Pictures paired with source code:

'''

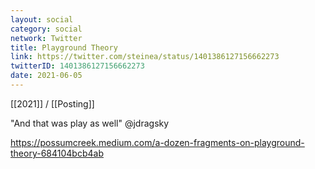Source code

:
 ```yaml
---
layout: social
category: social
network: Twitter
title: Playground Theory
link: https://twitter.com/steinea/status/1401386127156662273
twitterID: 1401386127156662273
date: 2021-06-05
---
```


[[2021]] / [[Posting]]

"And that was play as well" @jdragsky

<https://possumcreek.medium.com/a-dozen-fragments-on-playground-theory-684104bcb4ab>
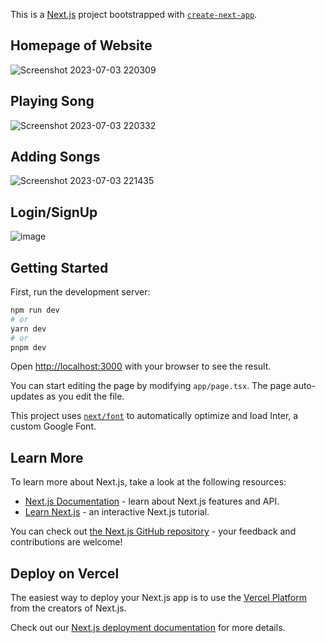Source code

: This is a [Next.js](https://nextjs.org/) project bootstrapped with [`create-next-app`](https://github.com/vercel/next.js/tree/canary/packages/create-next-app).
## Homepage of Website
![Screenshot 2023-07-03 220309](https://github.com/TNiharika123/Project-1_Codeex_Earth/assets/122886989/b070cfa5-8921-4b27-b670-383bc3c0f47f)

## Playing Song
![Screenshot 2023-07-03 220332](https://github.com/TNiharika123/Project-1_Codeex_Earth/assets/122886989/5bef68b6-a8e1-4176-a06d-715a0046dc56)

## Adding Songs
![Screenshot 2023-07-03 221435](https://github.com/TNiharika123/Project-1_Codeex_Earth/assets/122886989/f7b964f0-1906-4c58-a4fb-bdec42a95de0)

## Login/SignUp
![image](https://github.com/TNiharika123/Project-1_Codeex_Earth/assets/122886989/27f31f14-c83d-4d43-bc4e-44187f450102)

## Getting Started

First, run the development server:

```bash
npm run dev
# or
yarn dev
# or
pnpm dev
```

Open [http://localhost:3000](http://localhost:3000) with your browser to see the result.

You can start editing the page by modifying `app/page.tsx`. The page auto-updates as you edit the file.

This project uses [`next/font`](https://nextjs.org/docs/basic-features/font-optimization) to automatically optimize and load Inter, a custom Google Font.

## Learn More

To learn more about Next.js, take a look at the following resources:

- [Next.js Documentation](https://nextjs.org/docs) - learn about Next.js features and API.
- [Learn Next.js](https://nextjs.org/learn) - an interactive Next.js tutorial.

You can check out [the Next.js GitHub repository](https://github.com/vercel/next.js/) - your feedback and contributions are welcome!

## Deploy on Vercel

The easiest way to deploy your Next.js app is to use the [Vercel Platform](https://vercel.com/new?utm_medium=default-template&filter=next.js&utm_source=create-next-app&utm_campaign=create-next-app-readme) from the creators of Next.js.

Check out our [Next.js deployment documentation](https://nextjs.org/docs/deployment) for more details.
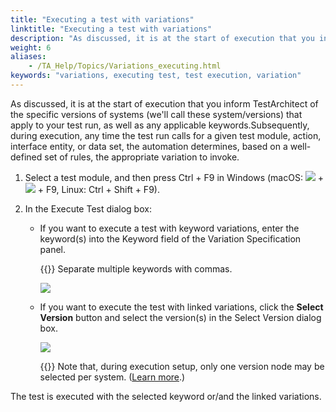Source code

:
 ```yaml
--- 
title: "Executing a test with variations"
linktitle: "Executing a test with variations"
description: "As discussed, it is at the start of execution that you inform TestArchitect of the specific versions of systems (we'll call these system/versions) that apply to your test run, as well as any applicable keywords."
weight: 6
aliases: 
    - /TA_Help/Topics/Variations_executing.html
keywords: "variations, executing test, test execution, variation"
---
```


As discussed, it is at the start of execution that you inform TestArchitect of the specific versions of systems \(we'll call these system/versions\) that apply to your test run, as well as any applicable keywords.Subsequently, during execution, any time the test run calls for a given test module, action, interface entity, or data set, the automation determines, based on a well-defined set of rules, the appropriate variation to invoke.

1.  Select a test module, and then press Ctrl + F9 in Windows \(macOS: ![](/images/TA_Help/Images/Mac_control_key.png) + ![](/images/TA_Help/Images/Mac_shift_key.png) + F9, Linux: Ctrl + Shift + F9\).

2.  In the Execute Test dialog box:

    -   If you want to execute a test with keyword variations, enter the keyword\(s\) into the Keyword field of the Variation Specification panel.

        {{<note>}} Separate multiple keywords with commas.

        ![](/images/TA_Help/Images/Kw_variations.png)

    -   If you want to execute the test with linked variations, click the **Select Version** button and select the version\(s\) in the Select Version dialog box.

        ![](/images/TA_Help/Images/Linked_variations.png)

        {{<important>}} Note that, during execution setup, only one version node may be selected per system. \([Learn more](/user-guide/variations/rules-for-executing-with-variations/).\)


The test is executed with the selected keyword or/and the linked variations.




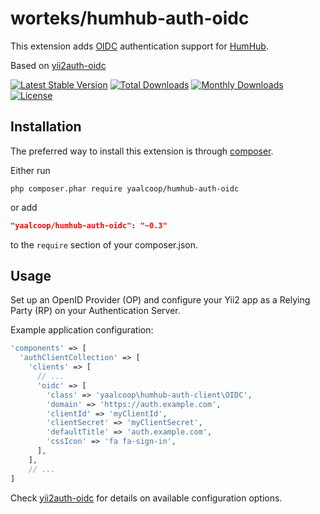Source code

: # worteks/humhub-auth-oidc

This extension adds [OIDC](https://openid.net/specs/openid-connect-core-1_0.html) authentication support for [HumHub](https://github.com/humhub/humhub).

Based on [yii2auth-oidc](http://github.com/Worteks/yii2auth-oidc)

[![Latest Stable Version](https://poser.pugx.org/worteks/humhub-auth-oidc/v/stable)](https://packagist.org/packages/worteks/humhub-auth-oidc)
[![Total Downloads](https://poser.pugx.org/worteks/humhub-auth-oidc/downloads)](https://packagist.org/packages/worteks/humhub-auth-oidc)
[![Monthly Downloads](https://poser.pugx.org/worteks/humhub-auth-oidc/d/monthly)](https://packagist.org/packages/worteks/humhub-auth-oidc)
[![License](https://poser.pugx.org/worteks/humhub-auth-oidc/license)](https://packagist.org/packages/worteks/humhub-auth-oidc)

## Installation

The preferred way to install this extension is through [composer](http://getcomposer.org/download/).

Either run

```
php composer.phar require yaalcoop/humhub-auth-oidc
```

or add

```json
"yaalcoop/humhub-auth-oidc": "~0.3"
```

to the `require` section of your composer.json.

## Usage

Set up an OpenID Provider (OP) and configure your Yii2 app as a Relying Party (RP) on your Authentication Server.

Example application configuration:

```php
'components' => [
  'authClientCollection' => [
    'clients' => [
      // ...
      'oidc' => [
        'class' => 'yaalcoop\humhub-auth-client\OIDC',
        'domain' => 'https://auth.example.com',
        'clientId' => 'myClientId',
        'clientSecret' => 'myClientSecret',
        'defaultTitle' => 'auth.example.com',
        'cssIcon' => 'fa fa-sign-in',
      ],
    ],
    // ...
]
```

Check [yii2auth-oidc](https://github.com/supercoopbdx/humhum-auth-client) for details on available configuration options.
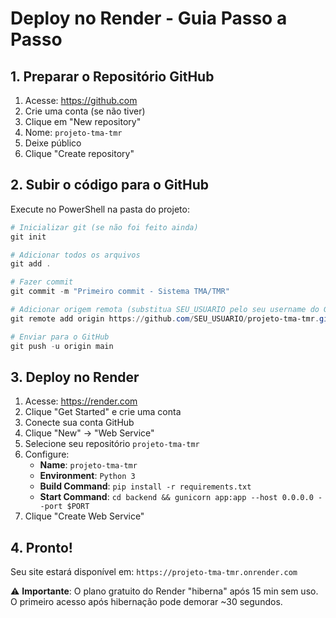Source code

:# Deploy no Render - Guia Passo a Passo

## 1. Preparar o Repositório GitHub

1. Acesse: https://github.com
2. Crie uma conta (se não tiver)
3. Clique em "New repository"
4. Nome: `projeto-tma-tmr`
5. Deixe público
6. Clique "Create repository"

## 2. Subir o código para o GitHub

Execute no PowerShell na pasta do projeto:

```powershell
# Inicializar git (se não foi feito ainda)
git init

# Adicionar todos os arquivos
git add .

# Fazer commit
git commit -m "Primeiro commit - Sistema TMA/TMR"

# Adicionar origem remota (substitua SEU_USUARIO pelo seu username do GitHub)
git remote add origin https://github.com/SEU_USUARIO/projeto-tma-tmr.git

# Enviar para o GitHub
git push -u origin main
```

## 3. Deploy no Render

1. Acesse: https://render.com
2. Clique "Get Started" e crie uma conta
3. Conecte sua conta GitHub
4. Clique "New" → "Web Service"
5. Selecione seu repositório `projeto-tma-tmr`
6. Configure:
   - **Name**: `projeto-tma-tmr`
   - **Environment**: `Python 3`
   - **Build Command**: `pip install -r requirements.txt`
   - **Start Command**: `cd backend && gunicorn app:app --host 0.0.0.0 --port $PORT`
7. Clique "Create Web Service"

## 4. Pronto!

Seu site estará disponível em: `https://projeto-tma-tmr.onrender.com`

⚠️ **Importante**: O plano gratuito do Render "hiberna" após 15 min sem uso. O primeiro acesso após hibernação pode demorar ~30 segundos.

'''

● Activity
Print exactly, with no pictures, the lines above from the one that holds "variation to invoke." through the one that holds "## Installation", both of them included.

● Exercise answer
As discussed, it is at the start of execution that you inform TestArchitect of the specific versions of systems \(we'll call these system/versions\) that apply to your test run, as well as any applicable keywords.Subsequently, during execution, any time the test run calls for a given test module, action, interface entity, or data set, the automation determines, based on a well-defined set of rules, the appropriate variation to invoke.

1.  Select a test module, and then press Ctrl + F9 in Windows \(macOS: ![](/images/TA_Help/Images/Mac_control_key.png) + ![](/images/TA_Help/Images/Mac_shift_key.png) + F9, Linux: Ctrl + Shift + F9\).

2.  In the Execute Test dialog box:

    -   If you want to execute a test with keyword variations, enter the keyword\(s\) into the Keyword field of the Variation Specification panel.

        {{<note>}} Separate multiple keywords with commas.

        ![](/images/TA_Help/Images/Kw_variations.png)

    -   If you want to execute the test with linked variations, click the **Select Version** button and select the version\(s\) in the Select Version dialog box.

        ![](/images/TA_Help/Images/Linked_variations.png)

        {{<important>}} Note that, during execution setup, only one version node may be selected per system. \([Learn more](/user-guide/variations/rules-for-executing-with-variations/).\)


The test is executed with the selected keyword or/and the linked variations.




Source code

: # worteks/humhub-auth-oidc

This extension adds [OIDC](https://openid.net/specs/openid-connect-core-1_0.html) authentication support for [HumHub](https://github.com/humhub/humhub).

Based on [yii2auth-oidc](http://github.com/Worteks/yii2auth-oidc)

[![Latest Stable Version](https://poser.pugx.org/worteks/humhub-auth-oidc/v/stable)](https://packagist.org/packages/worteks/humhub-auth-oidc)
[![Total Downloads](https://poser.pugx.org/worteks/humhub-auth-oidc/downloads)](https://packagist.org/packages/worteks/humhub-auth-oidc)
[![Monthly Downloads](https://poser.pugx.org/worteks/humhub-auth-oidc/d/monthly)](https://packagist.org/packages/worteks/humhub-auth-oidc)
[![License](https://poser.pugx.org/worteks/humhub-auth-oidc/license)](https://packagist.org/packages/worteks/humhub-auth-oidc)

## Installation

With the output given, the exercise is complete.